(Data records)
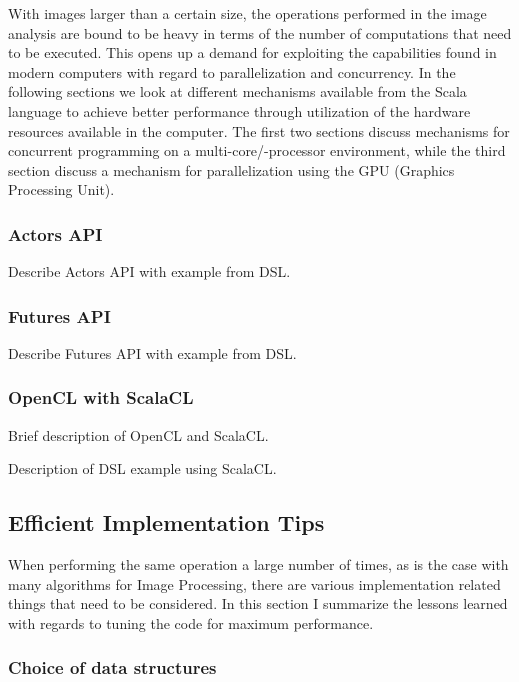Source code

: \documentclass[a4paper,english]{report}
\begin{document}
With images larger than a certain size, the operations performed in
the image analysis are bound to be heavy in terms of the number of
computations that need to be executed. This opens up a demand for
exploiting the capabilities found in modern computers with regard to
parallelization and concurrency. In the following sections we look at
different mechanisms available from the Scala language to achieve
better performance through utilization of the hardware resources
available in the computer. The first two sections discuss mechanisms
for concurrent programming on a multi-core/-processor environment,
while the third section discuss a mechanism for parallelization using
the GPU (Graphics Processing Unit).

\subsubsection{Actors API}
\label{sec:actors}

Describe Actors API with example from DSL.

\subsubsection{Futures API}
\label{sec:futures}

Describe Futures API with example from DSL.

\subsubsection{OpenCL with ScalaCL}
\label{sec:opencl}

Brief description of OpenCL\cite{opencl} and ScalaCL\cite{scalacl}.

Description of DSL example using ScalaCL.

\subsection{Efficient Implementation Tips}
\label{sec:effimpl}

When performing the same operation a large number of times, as is the
case with many algorithms for Image Processing, there are various
implementation related things that need to be considered. In this
section I summarize the lessons learned with regards to tuning the
code for maximum performance.

\subsubsection{Choice of data structures}
\label{sec:datastructures}
\end{document}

#### Try it:
Print the records above word for word, omitting any picture they contain.

#### Result for this task:
Source code

: \documentclass[a4paper,english]{report}
\begin{document}
With images larger than a certain size, the operations performed in
the image analysis are bound to be heavy in terms of the number of
computations that need to be executed. This opens up a demand for
exploiting the capabilities found in modern computers with regard to
parallelization and concurrency. In the following sections we look at
different mechanisms available from the Scala language to achieve
better performance through utilization of the hardware resources
available in the computer. The first two sections discuss mechanisms
for concurrent programming on a multi-core/-processor environment,
while the third section discuss a mechanism for parallelization using
the GPU (Graphics Processing Unit).

\subsubsection{Actors API}
\label{sec:actors}

Describe Actors API with example from DSL.

\subsubsection{Futures API}
\label{sec:futures}

Describe Futures API with example from DSL.

\subsubsection{OpenCL with ScalaCL}
\label{sec:opencl}

Brief description of OpenCL\cite{opencl} and ScalaCL\cite{scalacl}.

Description of DSL example using ScalaCL.

\subsection{Efficient Implementation Tips}
\label{sec:effimpl}

When performing the same operation a large number of times, as is the
case with many algorithms for Image Processing, there are various
implementation related things that need to be considered. In this
section I summarize the lessons learned with regards to tuning the
code for maximum performance.

\subsubsection{Choice of data structures}
\label{sec:datastructures}
\end{document}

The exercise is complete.